We need not consider the action of the trial judge in refusing to give the general affirmative charges requested by defendant, covering the first and second counts separately, and also the entire complaint.
Very clearly, however, a count charging trespass against a corporation, as its own direct act, may be supported by proof that it was authorized or ratified by the vice principal or alter ego of the corporation. Union Naval Stores Co. v. Pugh,156 Ala. 369, 47 So. 48. Here the authorization or ratification, if there was any at all, was by the hotel manager, Mr. Halfacre, who was undoubtedly the vice principal, and whose acts, with respect to the operation of the hotel and the conduct of its business, were the direct acts of the corporation itself. The doctrine of the Henry Case, 139 Ala. 161,34 So. 389, which has often been followed by this court, and which is now invoked by appellant as entitling it to the general affirmative charge as to the first and second counts, is not applicable to cases of corporate action shown to have been by a vice principal, as distinguished from an ordinary agent or servant.

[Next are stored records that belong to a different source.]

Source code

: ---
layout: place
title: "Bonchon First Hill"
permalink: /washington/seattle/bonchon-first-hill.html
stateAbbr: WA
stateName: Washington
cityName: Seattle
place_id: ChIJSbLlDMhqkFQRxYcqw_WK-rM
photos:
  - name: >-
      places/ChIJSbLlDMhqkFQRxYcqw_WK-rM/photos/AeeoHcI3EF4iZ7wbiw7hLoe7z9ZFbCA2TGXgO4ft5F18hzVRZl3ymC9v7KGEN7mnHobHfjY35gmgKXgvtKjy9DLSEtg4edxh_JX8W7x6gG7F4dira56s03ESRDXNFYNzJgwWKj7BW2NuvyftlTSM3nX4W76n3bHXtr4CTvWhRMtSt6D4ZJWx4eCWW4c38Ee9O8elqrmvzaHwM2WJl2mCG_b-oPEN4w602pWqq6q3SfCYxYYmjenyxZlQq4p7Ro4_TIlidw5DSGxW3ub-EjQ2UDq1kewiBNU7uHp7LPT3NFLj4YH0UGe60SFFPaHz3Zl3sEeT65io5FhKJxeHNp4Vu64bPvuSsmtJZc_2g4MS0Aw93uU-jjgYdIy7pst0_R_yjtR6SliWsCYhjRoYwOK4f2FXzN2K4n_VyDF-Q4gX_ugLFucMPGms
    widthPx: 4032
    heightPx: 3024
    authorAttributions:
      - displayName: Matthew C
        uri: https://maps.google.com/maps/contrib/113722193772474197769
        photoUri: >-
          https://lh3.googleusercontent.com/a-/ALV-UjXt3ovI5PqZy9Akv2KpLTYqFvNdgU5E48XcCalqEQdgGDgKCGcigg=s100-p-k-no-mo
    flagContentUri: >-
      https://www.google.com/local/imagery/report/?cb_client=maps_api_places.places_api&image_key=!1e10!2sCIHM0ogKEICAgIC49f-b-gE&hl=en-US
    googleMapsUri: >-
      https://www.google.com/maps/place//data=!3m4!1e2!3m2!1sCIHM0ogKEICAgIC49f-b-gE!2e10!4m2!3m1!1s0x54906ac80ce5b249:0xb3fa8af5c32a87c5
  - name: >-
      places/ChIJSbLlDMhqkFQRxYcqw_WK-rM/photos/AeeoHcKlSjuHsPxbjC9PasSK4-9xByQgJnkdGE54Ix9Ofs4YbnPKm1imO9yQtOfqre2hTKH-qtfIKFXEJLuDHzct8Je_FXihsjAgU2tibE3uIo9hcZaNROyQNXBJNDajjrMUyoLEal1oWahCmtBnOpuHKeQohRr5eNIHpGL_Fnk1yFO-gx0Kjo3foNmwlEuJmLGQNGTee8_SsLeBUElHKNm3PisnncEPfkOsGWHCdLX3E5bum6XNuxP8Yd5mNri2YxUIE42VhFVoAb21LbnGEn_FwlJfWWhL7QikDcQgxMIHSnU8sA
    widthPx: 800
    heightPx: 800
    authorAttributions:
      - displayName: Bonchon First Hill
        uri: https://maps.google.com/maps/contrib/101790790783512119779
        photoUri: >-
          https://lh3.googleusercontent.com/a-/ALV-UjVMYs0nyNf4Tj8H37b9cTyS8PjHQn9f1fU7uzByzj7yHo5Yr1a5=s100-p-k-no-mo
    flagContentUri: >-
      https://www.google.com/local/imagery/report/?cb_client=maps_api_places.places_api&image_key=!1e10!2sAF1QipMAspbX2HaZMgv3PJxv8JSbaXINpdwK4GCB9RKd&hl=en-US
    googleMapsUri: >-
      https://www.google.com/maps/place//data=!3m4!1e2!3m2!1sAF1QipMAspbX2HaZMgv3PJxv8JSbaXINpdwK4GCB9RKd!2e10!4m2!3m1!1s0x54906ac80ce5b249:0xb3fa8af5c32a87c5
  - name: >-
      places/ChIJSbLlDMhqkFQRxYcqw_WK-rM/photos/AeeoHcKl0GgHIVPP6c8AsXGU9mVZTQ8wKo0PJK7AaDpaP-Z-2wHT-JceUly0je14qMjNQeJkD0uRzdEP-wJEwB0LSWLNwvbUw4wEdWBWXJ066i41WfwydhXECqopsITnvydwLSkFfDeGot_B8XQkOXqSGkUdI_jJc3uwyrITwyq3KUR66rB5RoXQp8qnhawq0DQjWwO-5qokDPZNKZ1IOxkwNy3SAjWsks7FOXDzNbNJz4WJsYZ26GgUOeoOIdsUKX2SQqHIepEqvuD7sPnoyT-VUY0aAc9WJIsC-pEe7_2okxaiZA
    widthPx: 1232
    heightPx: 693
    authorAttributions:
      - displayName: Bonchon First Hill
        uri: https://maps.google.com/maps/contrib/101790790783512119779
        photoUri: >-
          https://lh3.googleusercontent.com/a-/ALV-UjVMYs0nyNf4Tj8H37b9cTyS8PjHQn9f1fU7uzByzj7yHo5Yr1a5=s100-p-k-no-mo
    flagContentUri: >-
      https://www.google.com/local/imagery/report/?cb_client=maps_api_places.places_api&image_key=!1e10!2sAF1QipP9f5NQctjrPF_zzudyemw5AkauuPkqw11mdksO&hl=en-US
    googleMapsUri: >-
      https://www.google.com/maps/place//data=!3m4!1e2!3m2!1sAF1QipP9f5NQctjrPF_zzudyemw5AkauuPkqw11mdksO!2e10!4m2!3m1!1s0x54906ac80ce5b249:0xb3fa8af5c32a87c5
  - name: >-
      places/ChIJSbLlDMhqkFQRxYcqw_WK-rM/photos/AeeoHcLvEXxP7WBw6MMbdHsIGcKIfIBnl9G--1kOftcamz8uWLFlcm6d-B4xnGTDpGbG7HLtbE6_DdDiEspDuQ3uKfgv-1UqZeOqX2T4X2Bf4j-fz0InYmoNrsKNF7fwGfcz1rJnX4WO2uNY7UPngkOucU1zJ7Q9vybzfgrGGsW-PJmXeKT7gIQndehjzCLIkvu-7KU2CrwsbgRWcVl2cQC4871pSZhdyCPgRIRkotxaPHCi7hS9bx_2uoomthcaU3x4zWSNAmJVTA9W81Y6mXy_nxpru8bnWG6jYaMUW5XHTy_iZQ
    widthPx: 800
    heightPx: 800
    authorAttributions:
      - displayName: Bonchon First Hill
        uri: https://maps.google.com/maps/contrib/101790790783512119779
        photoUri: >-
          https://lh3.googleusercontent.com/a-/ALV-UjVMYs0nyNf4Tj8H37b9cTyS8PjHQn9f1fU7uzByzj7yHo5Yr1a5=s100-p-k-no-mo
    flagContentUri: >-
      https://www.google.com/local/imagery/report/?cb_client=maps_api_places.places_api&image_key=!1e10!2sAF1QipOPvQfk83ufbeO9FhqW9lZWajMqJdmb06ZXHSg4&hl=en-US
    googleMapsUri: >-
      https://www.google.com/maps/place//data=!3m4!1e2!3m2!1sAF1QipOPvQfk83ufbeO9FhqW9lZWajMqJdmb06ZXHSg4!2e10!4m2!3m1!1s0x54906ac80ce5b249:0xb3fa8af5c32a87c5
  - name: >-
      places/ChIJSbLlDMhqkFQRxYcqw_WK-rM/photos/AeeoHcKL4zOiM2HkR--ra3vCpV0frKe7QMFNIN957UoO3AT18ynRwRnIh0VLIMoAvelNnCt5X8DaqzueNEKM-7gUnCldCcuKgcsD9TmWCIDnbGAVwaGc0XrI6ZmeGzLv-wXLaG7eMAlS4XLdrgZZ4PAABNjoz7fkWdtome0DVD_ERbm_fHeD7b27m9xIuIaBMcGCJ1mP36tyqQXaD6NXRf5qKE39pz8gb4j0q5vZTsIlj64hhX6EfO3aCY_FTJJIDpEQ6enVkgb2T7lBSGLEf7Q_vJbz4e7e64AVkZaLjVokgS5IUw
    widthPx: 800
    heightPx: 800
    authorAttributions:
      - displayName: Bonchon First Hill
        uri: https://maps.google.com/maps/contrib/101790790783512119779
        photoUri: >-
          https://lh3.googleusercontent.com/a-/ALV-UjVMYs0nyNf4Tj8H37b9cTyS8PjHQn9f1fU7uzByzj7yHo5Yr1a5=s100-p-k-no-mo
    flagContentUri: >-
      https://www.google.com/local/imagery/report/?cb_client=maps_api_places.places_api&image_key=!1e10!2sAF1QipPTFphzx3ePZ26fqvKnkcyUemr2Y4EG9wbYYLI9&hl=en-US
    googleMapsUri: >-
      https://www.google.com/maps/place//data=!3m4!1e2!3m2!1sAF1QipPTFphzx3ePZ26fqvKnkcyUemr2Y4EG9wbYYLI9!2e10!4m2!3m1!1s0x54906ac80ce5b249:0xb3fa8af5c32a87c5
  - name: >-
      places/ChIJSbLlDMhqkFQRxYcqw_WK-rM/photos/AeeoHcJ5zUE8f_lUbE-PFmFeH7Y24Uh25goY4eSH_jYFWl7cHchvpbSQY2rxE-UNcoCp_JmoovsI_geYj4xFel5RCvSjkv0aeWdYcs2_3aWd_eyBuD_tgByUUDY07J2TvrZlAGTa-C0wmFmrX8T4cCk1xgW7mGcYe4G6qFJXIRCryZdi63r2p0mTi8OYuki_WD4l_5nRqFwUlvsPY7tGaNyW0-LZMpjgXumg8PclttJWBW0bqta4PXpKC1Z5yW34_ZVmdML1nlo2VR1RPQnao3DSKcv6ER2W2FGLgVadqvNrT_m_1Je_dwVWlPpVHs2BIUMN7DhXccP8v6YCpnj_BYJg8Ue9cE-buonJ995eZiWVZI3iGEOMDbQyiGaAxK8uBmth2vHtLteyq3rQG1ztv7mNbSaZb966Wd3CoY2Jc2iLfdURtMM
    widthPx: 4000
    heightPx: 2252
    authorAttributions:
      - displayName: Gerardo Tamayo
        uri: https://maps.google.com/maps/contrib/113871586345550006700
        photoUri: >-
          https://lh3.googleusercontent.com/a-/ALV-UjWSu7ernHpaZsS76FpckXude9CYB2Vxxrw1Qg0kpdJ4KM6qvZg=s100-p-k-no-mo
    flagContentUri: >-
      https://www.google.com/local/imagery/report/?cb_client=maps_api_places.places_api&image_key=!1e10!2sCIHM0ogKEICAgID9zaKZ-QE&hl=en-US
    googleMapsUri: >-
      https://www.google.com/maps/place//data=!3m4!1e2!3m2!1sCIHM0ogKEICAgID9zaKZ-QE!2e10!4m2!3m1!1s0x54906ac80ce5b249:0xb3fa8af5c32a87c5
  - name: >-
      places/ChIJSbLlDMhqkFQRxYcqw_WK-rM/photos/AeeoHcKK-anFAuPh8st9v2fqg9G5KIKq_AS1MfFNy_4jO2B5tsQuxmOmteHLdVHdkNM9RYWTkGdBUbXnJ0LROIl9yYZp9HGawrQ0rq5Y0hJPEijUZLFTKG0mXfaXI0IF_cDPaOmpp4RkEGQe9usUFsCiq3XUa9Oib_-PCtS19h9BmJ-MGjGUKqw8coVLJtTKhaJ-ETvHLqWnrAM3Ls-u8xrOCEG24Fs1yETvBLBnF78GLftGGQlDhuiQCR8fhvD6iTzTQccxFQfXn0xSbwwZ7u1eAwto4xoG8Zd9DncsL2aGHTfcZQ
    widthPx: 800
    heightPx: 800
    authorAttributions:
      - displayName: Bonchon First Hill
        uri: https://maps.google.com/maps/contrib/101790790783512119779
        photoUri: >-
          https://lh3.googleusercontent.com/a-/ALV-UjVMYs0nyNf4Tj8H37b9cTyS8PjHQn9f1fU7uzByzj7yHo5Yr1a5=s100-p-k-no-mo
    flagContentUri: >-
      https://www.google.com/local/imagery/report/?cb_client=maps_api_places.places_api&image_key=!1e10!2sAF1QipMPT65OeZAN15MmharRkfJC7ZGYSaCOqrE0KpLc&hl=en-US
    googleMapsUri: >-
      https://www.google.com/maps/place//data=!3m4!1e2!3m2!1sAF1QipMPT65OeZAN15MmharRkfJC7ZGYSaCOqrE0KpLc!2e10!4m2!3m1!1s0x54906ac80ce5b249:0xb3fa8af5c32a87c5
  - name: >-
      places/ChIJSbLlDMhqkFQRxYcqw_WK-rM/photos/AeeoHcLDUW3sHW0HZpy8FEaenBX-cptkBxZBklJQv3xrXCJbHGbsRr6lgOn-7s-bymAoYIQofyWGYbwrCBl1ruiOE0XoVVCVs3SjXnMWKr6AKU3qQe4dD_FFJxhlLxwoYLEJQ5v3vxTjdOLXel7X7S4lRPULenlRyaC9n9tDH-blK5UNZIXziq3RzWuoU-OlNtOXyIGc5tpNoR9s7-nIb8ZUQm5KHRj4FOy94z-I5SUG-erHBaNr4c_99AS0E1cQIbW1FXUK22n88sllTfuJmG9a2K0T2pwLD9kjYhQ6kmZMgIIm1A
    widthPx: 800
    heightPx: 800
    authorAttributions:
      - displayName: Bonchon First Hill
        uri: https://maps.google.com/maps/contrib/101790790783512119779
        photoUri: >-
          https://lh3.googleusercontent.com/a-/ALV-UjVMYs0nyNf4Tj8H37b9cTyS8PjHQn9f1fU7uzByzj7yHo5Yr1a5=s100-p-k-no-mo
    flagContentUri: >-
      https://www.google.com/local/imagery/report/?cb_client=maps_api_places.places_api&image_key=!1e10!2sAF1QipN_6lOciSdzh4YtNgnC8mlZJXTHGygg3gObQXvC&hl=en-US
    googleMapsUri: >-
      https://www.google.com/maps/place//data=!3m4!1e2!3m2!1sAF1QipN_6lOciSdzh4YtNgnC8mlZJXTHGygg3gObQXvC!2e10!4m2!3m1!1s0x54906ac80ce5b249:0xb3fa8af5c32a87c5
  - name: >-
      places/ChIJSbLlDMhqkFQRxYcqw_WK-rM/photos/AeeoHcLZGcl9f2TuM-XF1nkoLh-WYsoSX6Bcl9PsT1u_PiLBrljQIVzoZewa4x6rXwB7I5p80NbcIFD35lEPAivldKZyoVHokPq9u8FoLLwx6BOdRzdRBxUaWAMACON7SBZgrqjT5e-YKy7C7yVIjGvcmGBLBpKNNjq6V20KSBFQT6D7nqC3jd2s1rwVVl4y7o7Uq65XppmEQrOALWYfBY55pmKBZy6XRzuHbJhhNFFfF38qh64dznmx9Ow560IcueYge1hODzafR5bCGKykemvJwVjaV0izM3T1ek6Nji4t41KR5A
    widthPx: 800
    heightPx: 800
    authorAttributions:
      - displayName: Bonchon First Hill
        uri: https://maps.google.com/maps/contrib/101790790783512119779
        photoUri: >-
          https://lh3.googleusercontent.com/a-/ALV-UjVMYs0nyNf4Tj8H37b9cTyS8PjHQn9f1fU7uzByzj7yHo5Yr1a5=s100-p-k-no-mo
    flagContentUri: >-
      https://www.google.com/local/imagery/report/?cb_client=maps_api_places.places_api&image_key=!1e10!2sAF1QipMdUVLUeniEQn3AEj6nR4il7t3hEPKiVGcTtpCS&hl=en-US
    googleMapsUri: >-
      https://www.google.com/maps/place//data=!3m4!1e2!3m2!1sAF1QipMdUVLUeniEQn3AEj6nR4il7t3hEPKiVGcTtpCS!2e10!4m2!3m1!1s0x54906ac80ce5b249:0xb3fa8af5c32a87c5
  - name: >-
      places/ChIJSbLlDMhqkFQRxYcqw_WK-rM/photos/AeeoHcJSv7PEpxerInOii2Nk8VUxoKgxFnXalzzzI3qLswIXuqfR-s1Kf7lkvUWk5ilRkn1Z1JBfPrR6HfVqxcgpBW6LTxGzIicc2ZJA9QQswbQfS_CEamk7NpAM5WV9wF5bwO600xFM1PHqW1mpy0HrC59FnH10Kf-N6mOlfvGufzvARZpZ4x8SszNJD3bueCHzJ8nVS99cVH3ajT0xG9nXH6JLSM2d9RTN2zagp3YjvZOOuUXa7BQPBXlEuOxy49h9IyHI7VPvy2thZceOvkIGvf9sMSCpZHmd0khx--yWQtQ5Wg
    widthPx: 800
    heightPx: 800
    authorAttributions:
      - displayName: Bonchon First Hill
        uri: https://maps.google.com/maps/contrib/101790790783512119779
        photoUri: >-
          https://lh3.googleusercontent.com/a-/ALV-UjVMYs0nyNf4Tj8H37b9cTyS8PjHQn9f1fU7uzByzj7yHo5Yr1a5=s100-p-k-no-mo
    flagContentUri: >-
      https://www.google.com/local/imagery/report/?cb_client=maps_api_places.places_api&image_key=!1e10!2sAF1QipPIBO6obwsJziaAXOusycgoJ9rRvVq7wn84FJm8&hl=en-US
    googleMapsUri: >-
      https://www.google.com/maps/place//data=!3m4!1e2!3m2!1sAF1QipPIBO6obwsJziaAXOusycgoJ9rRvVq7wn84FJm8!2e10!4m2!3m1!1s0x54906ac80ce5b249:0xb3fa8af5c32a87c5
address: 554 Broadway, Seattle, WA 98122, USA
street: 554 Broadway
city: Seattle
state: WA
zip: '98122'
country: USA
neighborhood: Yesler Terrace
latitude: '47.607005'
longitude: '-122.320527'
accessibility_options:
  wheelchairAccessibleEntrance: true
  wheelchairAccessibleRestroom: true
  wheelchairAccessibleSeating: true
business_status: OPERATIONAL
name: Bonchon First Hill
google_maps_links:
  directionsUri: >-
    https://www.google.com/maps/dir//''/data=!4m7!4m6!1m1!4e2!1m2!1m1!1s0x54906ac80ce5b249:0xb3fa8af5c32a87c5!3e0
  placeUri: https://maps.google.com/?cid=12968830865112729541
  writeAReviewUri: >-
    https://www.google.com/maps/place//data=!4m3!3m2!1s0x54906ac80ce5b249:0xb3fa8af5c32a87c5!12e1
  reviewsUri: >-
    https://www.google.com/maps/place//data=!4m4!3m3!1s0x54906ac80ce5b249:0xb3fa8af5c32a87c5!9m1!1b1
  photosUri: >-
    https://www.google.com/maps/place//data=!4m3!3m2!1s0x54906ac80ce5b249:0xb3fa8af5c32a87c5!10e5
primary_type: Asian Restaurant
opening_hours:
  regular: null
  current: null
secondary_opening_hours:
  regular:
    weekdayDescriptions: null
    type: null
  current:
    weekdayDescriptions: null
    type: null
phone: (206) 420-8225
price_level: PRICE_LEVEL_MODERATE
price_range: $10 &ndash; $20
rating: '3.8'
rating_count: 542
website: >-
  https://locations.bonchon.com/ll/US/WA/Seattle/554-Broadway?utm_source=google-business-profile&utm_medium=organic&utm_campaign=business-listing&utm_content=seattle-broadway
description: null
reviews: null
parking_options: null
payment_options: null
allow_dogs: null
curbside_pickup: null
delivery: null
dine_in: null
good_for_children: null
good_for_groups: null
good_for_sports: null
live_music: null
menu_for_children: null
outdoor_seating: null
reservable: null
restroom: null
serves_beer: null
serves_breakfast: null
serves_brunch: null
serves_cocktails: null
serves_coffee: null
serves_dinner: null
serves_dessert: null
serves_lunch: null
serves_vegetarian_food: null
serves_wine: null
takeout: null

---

It is therefore clear that, so far as the general affirmative charge is concerned, all of the counts stood upon the same footing; the right to a recovery depending in each case on proof of an unlawful arrest or detention of plaintiff's person by an agent of the defendant acting within the scope of his authority, or whose act, if originally unauthorized, was presently or subsequently ratified by the defendant company, or its managing and responsible agent.
For the error noted the judgment will be reversed, and the cause remanded for another trial.
Reversed and remanded.
ANDERSON, C. J., and McCLELLAN and THOMAS, JJ., concur.